**Description of the task**
Reproduce the full set of records that follow, exactly as shown.

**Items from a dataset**
────────────────────────────────────────

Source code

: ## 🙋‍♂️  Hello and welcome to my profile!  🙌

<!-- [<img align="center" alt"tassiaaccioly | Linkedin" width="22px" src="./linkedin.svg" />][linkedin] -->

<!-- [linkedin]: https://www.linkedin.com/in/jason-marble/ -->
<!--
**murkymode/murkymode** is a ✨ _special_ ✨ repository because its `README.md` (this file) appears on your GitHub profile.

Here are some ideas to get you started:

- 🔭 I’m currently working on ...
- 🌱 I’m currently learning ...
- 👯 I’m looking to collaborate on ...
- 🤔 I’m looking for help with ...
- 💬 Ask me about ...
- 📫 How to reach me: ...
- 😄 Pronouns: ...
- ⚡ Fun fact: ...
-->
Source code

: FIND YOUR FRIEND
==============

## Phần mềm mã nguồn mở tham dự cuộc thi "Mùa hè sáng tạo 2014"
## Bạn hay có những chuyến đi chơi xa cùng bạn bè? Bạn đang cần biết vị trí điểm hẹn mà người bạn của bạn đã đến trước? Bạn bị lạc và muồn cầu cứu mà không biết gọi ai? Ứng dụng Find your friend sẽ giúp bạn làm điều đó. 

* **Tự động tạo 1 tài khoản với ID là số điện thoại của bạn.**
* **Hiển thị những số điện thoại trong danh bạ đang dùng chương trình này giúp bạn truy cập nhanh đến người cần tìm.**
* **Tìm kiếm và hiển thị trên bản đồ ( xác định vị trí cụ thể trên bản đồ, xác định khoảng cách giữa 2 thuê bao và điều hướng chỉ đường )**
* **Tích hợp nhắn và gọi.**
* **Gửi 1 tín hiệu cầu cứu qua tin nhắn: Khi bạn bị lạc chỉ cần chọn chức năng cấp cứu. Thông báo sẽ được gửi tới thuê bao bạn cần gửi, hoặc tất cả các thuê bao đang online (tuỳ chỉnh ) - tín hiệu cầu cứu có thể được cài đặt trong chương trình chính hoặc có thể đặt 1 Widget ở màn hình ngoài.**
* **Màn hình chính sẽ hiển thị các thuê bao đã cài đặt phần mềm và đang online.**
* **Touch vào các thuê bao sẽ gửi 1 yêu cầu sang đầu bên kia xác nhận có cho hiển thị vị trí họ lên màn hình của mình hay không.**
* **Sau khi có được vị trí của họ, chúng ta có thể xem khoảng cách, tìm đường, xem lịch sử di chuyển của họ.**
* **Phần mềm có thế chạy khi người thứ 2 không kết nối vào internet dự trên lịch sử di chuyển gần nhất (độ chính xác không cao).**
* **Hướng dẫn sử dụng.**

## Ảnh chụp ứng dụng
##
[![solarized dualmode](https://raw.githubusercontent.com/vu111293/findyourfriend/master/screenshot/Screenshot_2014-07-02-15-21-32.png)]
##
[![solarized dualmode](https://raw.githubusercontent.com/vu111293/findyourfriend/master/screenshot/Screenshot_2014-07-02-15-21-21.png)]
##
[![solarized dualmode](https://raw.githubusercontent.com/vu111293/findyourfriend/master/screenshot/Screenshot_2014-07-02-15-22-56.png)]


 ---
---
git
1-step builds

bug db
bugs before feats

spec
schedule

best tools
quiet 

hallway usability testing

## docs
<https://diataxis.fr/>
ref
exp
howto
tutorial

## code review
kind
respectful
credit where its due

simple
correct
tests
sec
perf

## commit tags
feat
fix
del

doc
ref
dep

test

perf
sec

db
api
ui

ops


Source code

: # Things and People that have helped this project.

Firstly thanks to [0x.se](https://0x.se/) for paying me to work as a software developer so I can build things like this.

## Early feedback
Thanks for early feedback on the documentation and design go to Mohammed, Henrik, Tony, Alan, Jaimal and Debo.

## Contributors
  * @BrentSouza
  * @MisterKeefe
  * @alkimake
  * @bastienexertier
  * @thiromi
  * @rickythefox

────────────────────────────────────────

**Finished task**
Source code

: ## 🙋‍♂️  Hello and welcome to my profile!  🙌

<!-- [<img align="center" alt"tassiaaccioly | Linkedin" width="22px" src="./linkedin.svg" />][linkedin] -->

<!-- [linkedin]: https://www.linkedin.com/in/jason-marble/ -->
<!--
**murkymode/murkymode** is a ✨ _special_ ✨ repository because its `README.md` (this file) appears on your GitHub profile.

Here are some ideas to get you started:

- 🔭 I’m currently working on ...
- 🌱 I’m currently learning ...
- 👯 I’m looking to collaborate on ...
- 🤔 I’m looking for help with ...
- 💬 Ask me about ...
- 📫 How to reach me: ...
- 😄 Pronouns: ...
- ⚡ Fun fact: ...
-->
Source code

: FIND YOUR FRIEND
==============

## Phần mềm mã nguồn mở tham dự cuộc thi "Mùa hè sáng tạo 2014"
## Bạn hay có những chuyến đi chơi xa cùng bạn bè? Bạn đang cần biết vị trí điểm hẹn mà người bạn của bạn đã đến trước? Bạn bị lạc và muồn cầu cứu mà không biết gọi ai? Ứng dụng Find your friend sẽ giúp bạn làm điều đó. 

* **Tự động tạo 1 tài khoản với ID là số điện thoại của bạn.**
* **Hiển thị những số điện thoại trong danh bạ đang dùng chương trình này giúp bạn truy cập nhanh đến người cần tìm.**
* **Tìm kiếm và hiển thị trên bản đồ ( xác định vị trí cụ thể trên bản đồ, xác định khoảng cách giữa 2 thuê bao và điều hướng chỉ đường )**
* **Tích hợp nhắn và gọi.**
* **Gửi 1 tín hiệu cầu cứu qua tin nhắn: Khi bạn bị lạc chỉ cần chọn chức năng cấp cứu. Thông báo sẽ được gửi tới thuê bao bạn cần gửi, hoặc tất cả các thuê bao đang online (tuỳ chỉnh ) - tín hiệu cầu cứu có thể được cài đặt trong chương trình chính hoặc có thể đặt 1 Widget ở màn hình ngoài.**
* **Màn hình chính sẽ hiển thị các thuê bao đã cài đặt phần mềm và đang online.**
* **Touch vào các thuê bao sẽ gửi 1 yêu cầu sang đầu bên kia xác nhận có cho hiển thị vị trí họ lên màn hình của mình hay không.**
* **Sau khi có được vị trí của họ, chúng ta có thể xem khoảng cách, tìm đường, xem lịch sử di chuyển của họ.**
* **Phần mềm có thế chạy khi người thứ 2 không kết nối vào internet dự trên lịch sử di chuyển gần nhất (độ chính xác không cao).**
* **Hướng dẫn sử dụng.**

## Ảnh chụp ứng dụng
##
[![solarized dualmode](https://raw.githubusercontent.com/vu111293/findyourfriend/master/screenshot/Screenshot_2014-07-02-15-21-32.png)]
##
[![solarized dualmode](https://raw.githubusercontent.com/vu111293/findyourfriend/master/screenshot/Screenshot_2014-07-02-15-21-21.png)]
##
[![solarized dualmode](https://raw.githubusercontent.com/vu111293/findyourfriend/master/screenshot/Screenshot_2014-07-02-15-22-56.png)]


 ---
---
git
1-step builds

bug db
bugs before feats

spec
schedule

best tools
quiet 

hallway usability testing

## docs
<https://diataxis.fr/>
ref
exp
howto
tutorial

## code review
kind
respectful
credit where its due

simple
correct
tests
sec
perf

## commit tags
feat
fix
del

doc
ref
dep

test

perf
sec

db
api
ui

ops


Source code

: # Things and People that have helped this project.

Firstly thanks to [0x.se](https://0x.se/) for paying me to work as a software developer so I can build things like this.

## Early feedback
Thanks for early feedback on the documentation and design go to Mohammed, Henrik, Tony, Alan, Jaimal and Debo.

## Contributors
  * @BrentSouza
  * @MisterKeefe
  * @alkimake
  * @bastienexertier
  * @thiromi
  * @rickythefox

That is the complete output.